**Exercise details**
Write out the records in full, exactly as given, but without the images.

**Provided data**
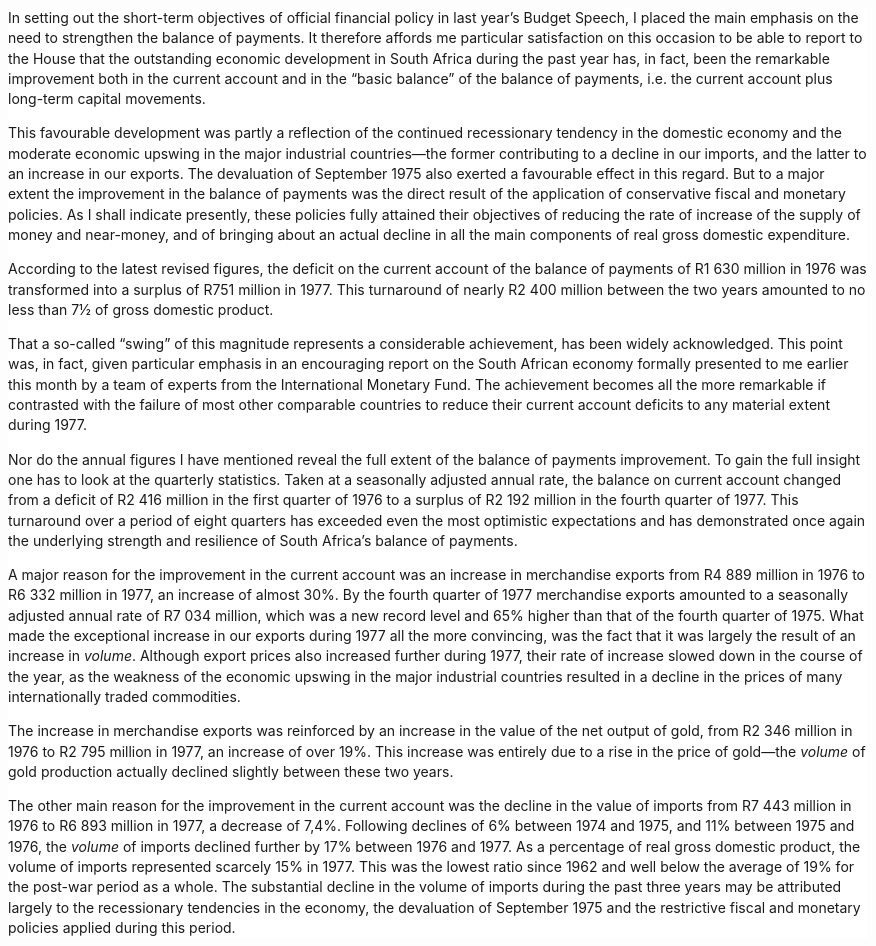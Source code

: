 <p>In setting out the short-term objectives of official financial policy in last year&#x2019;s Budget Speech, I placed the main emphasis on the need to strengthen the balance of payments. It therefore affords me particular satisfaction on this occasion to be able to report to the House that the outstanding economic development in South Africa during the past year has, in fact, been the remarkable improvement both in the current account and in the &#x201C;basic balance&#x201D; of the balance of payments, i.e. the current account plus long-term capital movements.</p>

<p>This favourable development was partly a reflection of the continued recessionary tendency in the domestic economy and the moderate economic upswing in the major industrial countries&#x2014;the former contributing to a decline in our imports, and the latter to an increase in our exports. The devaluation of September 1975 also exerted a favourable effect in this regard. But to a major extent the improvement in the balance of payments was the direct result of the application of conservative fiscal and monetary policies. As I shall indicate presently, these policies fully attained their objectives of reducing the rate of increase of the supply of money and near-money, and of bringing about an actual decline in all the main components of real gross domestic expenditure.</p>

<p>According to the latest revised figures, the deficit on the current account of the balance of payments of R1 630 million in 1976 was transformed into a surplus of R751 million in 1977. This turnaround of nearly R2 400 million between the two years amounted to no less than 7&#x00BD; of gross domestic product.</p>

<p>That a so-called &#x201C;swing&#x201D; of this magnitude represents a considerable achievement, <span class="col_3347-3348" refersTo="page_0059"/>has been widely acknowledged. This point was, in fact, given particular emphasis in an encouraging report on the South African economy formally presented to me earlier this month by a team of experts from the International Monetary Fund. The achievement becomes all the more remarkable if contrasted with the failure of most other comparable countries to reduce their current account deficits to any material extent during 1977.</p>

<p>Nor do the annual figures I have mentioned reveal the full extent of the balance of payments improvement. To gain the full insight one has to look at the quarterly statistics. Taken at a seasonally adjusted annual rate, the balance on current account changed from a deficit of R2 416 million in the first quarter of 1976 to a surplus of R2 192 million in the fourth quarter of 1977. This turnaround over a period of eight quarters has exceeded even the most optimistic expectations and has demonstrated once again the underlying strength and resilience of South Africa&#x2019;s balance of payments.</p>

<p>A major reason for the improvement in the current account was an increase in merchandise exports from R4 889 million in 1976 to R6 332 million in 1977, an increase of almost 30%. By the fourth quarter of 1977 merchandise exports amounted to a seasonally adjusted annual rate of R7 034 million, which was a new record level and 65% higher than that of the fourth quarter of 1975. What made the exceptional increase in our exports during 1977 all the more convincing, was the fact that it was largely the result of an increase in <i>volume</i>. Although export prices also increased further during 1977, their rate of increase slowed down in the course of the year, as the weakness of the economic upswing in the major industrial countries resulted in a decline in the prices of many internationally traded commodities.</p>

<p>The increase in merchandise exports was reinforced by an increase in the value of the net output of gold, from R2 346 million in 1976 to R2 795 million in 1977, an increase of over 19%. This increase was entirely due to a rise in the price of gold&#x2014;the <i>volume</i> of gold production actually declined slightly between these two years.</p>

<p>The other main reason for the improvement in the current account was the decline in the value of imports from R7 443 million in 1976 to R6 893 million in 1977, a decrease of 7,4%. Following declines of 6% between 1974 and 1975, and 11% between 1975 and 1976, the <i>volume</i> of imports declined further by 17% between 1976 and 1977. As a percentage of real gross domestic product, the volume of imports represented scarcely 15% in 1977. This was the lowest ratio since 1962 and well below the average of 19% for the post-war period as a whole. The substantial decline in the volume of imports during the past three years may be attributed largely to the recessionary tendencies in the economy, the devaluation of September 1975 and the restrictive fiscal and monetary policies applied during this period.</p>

**The answer**
Source code

: <p>In setting out the short-term objectives of official financial policy in last year&#x2019;s Budget Speech, I placed the main emphasis on the need to strengthen the balance of payments. It therefore affords me particular satisfaction on this occasion to be able to report to the House that the outstanding economic development in South Africa during the past year has, in fact, been the remarkable improvement both in the current account and in the &#x201C;basic balance&#x201D; of the balance of payments, i.e. the current account plus long-term capital movements.</p>

<p>This favourable development was partly a reflection of the continued recessionary tendency in the domestic economy and the moderate economic upswing in the major industrial countries&#x2014;the former contributing to a decline in our imports, and the latter to an increase in our exports. The devaluation of September 1975 also exerted a favourable effect in this regard. But to a major extent the improvement in the balance of payments was the direct result of the application of conservative fiscal and monetary policies. As I shall indicate presently, these policies fully attained their objectives of reducing the rate of increase of the supply of money and near-money, and of bringing about an actual decline in all the main components of real gross domestic expenditure.</p>

<p>According to the latest revised figures, the deficit on the current account of the balance of payments of R1 630 million in 1976 was transformed into a surplus of R751 million in 1977. This turnaround of nearly R2 400 million between the two years amounted to no less than 7&#x00BD; of gross domestic product.</p>

<p>That a so-called &#x201C;swing&#x201D; of this magnitude represents a considerable achievement, <span class="col_3347-3348" refersTo="page_0059"/>has been widely acknowledged. This point was, in fact, given particular emphasis in an encouraging report on the South African economy formally presented to me earlier this month by a team of experts from the International Monetary Fund. The achievement becomes all the more remarkable if contrasted with the failure of most other comparable countries to reduce their current account deficits to any material extent during 1977.</p>

<p>Nor do the annual figures I have mentioned reveal the full extent of the balance of payments improvement. To gain the full insight one has to look at the quarterly statistics. Taken at a seasonally adjusted annual rate, the balance on current account changed from a deficit of R2 416 million in the first quarter of 1976 to a surplus of R2 192 million in the fourth quarter of 1977. This turnaround over a period of eight quarters has exceeded even the most optimistic expectations and has demonstrated once again the underlying strength and resilience of South Africa&#x2019;s balance of payments.</p>

<p>A major reason for the improvement in the current account was an increase in merchandise exports from R4 889 million in 1976 to R6 332 million in 1977, an increase of almost 30%. By the fourth quarter of 1977 merchandise exports amounted to a seasonally adjusted annual rate of R7 034 million, which was a new record level and 65% higher than that of the fourth quarter of 1975. What made the exceptional increase in our exports during 1977 all the more convincing, was the fact that it was largely the result of an increase in <i>volume</i>. Although export prices also increased further during 1977, their rate of increase slowed down in the course of the year, as the weakness of the economic upswing in the major industrial countries resulted in a decline in the prices of many internationally traded commodities.</p>

<p>The increase in merchandise exports was reinforced by an increase in the value of the net output of gold, from R2 346 million in 1976 to R2 795 million in 1977, an increase of over 19%. This increase was entirely due to a rise in the price of gold&#x2014;the <i>volume</i> of gold production actually declined slightly between these two years.</p>

<p>The other main reason for the improvement in the current account was the decline in the value of imports from R7 443 million in 1976 to R6 893 million in 1977, a decrease of 7,4%. Following declines of 6% between 1974 and 1975, and 11% between 1975 and 1976, the <i>volume</i> of imports declined further by 17% between 1976 and 1977. As a percentage of real gross domestic product, the volume of imports represented scarcely 15% in 1977. This was the lowest ratio since 1962 and well below the average of 19% for the post-war period as a whole. The substantial decline in the volume of imports during the past three years may be attributed largely to the recessionary tendencies in the economy, the devaluation of September 1975 and the restrictive fiscal and monetary policies applied during this period.</p>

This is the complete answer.